VirusTotal / yara

The pattern matching swiss knife
https://virustotal.github.io/yara/
BSD 3-Clause "New" or "Revised" License
8.13k stars 1.42k forks source link

Maximum offset distance in condition - perhaps `strings` module idea? #1897

Open tlansec opened 1 year ago

tlansec commented 1 year ago

Is your feature request related to a problem? Please describe. Sometimes I have a rule with a relatively complex set of strings. While most of the time I'm interested in matching against a single file I also want to match the rule against memory samples, therefore I don't want to use a filesize constraint as the memory sample is very large. Instead, what I want to do is specific the maximum distance between any matched strings.

Describe the solution you'd like This may be an idea for the distant future, but I'd like a solution where I can (for a complex set of strings) have a special variable like:

strings:
     [whatever strings i want]
condition: 
     all of them and
     strings.max_offset - strings.min_offset< N

This strings variable (or module) could also allow inspection of:

wxsBSD commented 1 year ago

At least one of these could be done already: total string matches could be done with the #a syntax.

I don't see any easy way to do the others right now as I don't think there is a way to pass a YARA string into a function right now. It is a good idea though.

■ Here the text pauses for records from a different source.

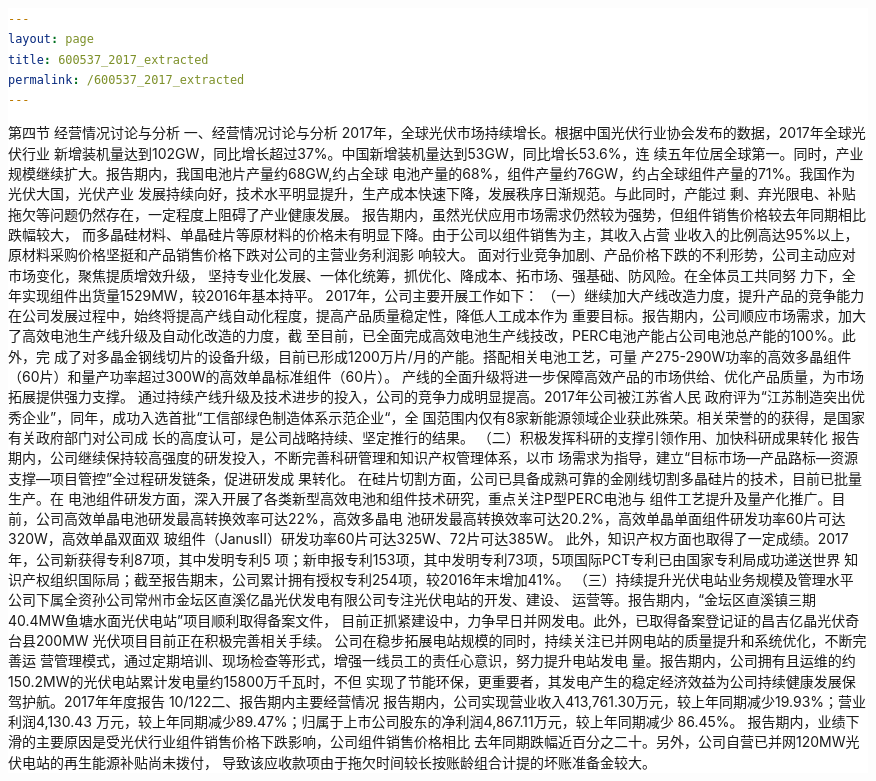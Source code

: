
 ```yaml
---
layout: page
title: 600537_2017_extracted
permalink: /600537_2017_extracted
---
```


第四节
经营情况讨论与分析
一、经营情况讨论与分析
2017年，全球光伏市场持续增长。根据中国光伏行业协会发布的数据，2017年全球光伏行业
新增装机量达到102GW，同比增长超过37%。中国新增装机量达到53GW，同比增长53.6%，连
续五年位居全球第一。同时，产业规模继续扩大。报告期内，我国电池片产量约68GW,约占全球
电池产量的68%，组件产量约76GW，约占全球组件产量的71%。我国作为光伏大国，光伏产业
发展持续向好，技术水平明显提升，生产成本快速下降，发展秩序日渐规范。与此同时，产能过
剩、弃光限电、补贴拖欠等问题仍然存在，一定程度上阻碍了产业健康发展。
报告期内，虽然光伏应用市场需求仍然较为强势，但组件销售价格较去年同期相比跌幅较大，
而多晶硅材料、单晶硅片等原材料的价格未有明显下降。由于公司以组件销售为主，其收入占营
业收入的比例高达95%以上，原材料采购价格坚挺和产品销售价格下跌对公司的主营业务利润影
响较大。
面对行业竞争加剧、产品价格下跌的不利形势，公司主动应对市场变化，聚焦提质增效升级，
坚持专业化发展、一体化统筹，抓优化、降成本、拓市场、强基础、防风险。在全体员工共同努
力下，全年实现组件出货量1529MW，较2016年基本持平。
2017年，公司主要开展工作如下：
（一）继续加大产线改造力度，提升产品的竞争能力
在公司发展过程中，始终将提高产线自动化程度，提高产品质量稳定性，降低人工成本作为
重要目标。报告期内，公司顺应市场需求，加大了高效电池生产线升级及自动化改造的力度，截
至目前，已全面完成高效电池生产线技改，PERC电池产能占公司电池总产能的100%。此外，完
成了对多晶金钢线切片的设备升级，目前已形成1200万片/月的产能。搭配相关电池工艺，可量
产275-290W功率的高效多晶组件（60片）和量产功率超过300W的高效单晶标准组件（60片）。
产线的全面升级将进一步保障高效产品的市场供给、优化产品质量，为市场拓展提供强力支撑。
通过持续产线升级及技术进步的投入，公司的竞争力成明显提高。2017年公司被江苏省人民
政府评为“江苏制造突出优秀企业”，同年，成功入选首批“工信部绿色制造体系示范企业“，全
国范围内仅有8家新能源领域企业获此殊荣。相关荣誉的的获得，是国家有关政府部门对公司成
长的高度认可，是公司战略持续、坚定推行的结果。
（二）积极发挥科研的支撑引领作用、加快科研成果转化
报告期内，公司继续保持较高强度的研发投入，不断完善科研管理和知识产权管理体系，以市
场需求为指导，建立“目标市场—产品路标—资源支撑—项目管控”全过程研发链条，促进研发成
果转化。
在硅片切割方面，公司已具备成熟可靠的金刚线切割多晶硅片的技术，目前已批量生产。在
电池组件研发方面，深入开展了各类新型高效电池和组件技术研究，重点关注P型PERC电池与
组件工艺提升及量产化推广。目前，公司高效单晶电池研发最高转换效率可达22%，高效多晶电
池研发最高转换效率可达20.2%，高效单晶单面组件研发功率60片可达320W，高效单晶双面双
玻组件（JanusII）研发功率60片可达325W、72片可达385W。
此外，知识产权方面也取得了一定成绩。2017年，公司新获得专利87项，其中发明专利5
项；新申报专利153项，其中发明专利73项，5项国际PCT专利已由国家专利局成功递送世界
知识产权组织国际局；截至报告期末，公司累计拥有授权专利254项，较2016年末增加41%。
（三）持续提升光伏电站业务规模及管理水平
公司下属全资孙公司常州市金坛区直溪亿晶光伏发电有限公司专注光伏电站的开发、建设、
运营等。报告期内，“金坛区直溪镇三期40.4MW鱼塘水面光伏电站”项目顺利取得备案文件，
目前正抓紧建设中，力争早日并网发电。此外，已取得备案登记证的昌吉亿晶光伏奇台县200MW
光伏项目目前正在积极完善相关手续。
公司在稳步拓展电站规模的同时，持续关注已并网电站的质量提升和系统优化，不断完善运
营管理模式，通过定期培训、现场检查等形式，增强一线员工的责任心意识，努力提升电站发电
量。报告期内，公司拥有且运维的约150.2MW的光伏电站累计发电量约15800万千瓦时，不但
实现了节能环保，更重要者，其发电产生的稳定经济效益为公司持续健康发展保驾护航。2017年年度报告
10/122二、报告期内主要经营情况
报告期内，公司实现营业收入413,761.30万元，较上年同期减少19.93%；营业利润4,130.43
万元，较上年同期减少89.47%；归属于上市公司股东的净利润4,867.11万元，较上年同期减少
86.45%。
报告期内，业绩下滑的主要原因是受光伏行业组件销售价格下跌影响，公司组件销售价格相比
去年同期跌幅近百分之二十。另外，公司自营已并网120MW光伏电站的再生能源补贴尚未拨付，
导致该应收款项由于拖欠时间较长按账龄组合计提的坏账准备金较大。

I had initially thought about wanting to express the logic like this:

math.abs($a.max_offset() - $b.min_offset()) < 100

While that would be a nice way to do it and be extensible it would mean the compiler would get more and more complicated with each new function/attribute we want to expose on a string match. As such, I'm liking your idea of expressing this in a module:

math.abs(strings.max_offset($a) - strings.min_offset($b)) < 100

This is all assuming we eventually grow support for allowing for YARA strings to be used as arguments. I had wanted to spend my time on yara-x but this is such an intriguing idea that I'm curious what @plusvic says about it. I feel like this is something I could likely implement fairly quickly too.

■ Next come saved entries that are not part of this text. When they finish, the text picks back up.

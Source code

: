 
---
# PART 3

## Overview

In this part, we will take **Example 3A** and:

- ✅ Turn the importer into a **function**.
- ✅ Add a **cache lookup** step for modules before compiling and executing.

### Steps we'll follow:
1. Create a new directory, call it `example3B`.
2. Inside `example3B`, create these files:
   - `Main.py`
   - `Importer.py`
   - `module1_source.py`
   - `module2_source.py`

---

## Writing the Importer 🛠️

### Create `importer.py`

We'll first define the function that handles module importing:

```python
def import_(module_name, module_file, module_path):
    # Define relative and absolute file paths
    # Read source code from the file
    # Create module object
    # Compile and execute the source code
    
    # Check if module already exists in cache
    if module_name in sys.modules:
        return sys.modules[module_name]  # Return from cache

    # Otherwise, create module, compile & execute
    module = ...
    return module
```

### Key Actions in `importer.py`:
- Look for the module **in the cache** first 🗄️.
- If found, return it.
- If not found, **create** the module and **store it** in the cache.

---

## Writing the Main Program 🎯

tlansec commented 1 year ago

For this:

total string matches could be done with the #a syntax.

It could be done, but for a rule containing 30 strings the rule becomes cumbersome to read and write.

[...] allowing for YARA strings to be used as arguments

I think this is the most elegant solution actually, because the condition you write is really the most common type of thing I want to express.

plusvic commented 1 year ago

This request is interesting because it exposes the current limitations in the language. I agree @wxsBSD's comment, in order to implement this (and more powerful features in the feature) we may need to implement one of the following features (or both):

1) String identifiers as arguments to functions, like in foo($a), where foo has access to all the information about the $a pattern, including the current matches.

2) Methods associated to string identifiers, like in $a.foo(). This is really an special case of 1, once you have 1 implementing this should be straightforward.

There are more cases in which this would be helpful, and I'm getting more and more convinced that we must introduce something like this in order to unleash a series of enhancements that would bring YARA to the next level in terms of expressiveness.

I wouldn't implement this in the current C implementation, though. It would require a lot of changes, and my focus is now on bringing YARA-X forward. I also think that this is going to be easier to implement in YARA-X.

What we could start doing collectively is designing the changes that we want, writing RFCs like this one https://github.com/VirusTotal/yara/discussions/1783. Even if we don't start implementing these ideas right away, we can start working on defining and polishing the ideas. The delay may be beneficial, as the ideas have time to settle down and mature before they are implemented.

tlansec commented 1 year ago

I am happy to try and come up with an RFC like the one cited if you like (although maybe Wes has more experience writing such documents). Should RFCs go in "Discussions" as their own Conversation or do they get put in the Road Ahead discussion?

plusvic commented 1 year ago

For the time being I would put each RFC as in independent discussion.